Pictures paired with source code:
________

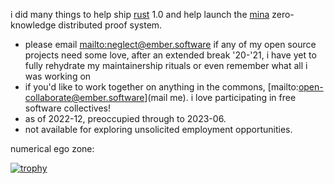 i did many things to help ship [rust](https://github.com/rust-lang/rust/) 1.0 and help launch the [mina](https://github.com/minaprotocol/mina) zero-knowledge distributed proof system.

- please email <mailto:neglect@ember.software> if any of my open source projects need some love, after an extended break '20-'21, i have yet to fully rehydrate my maintainership rituals or even remember what all i was working on
- if you'd like to work together on anything in the commons, [mailto:open-collaborate@ember.software](mail me). i love participating in free software collectives!
- as of 2022-12, preoccupied through to 2023-06.
- not available for exploring unsolicited employment opportunities.

numerical ego zone:

[![trophy](https://github-profile-trophy.vercel.app/?username=emberian)](https://github.com/ryo-ma/github-profile-trophy)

________

#### [What to work on]
Go through the data above and copy each line in which "software" appears.

#### [Solution for this task]
- please email <mailto:neglect@ember.software> if any of my open source projects need some love, after an extended break '20-'21, i have yet to fully rehydrate my maintainership rituals or even remember what all i was working on
- if you'd like to work together on anything in the commons, [mailto:open-collaborate@ember.software](mail me). i love participating in free software collectives!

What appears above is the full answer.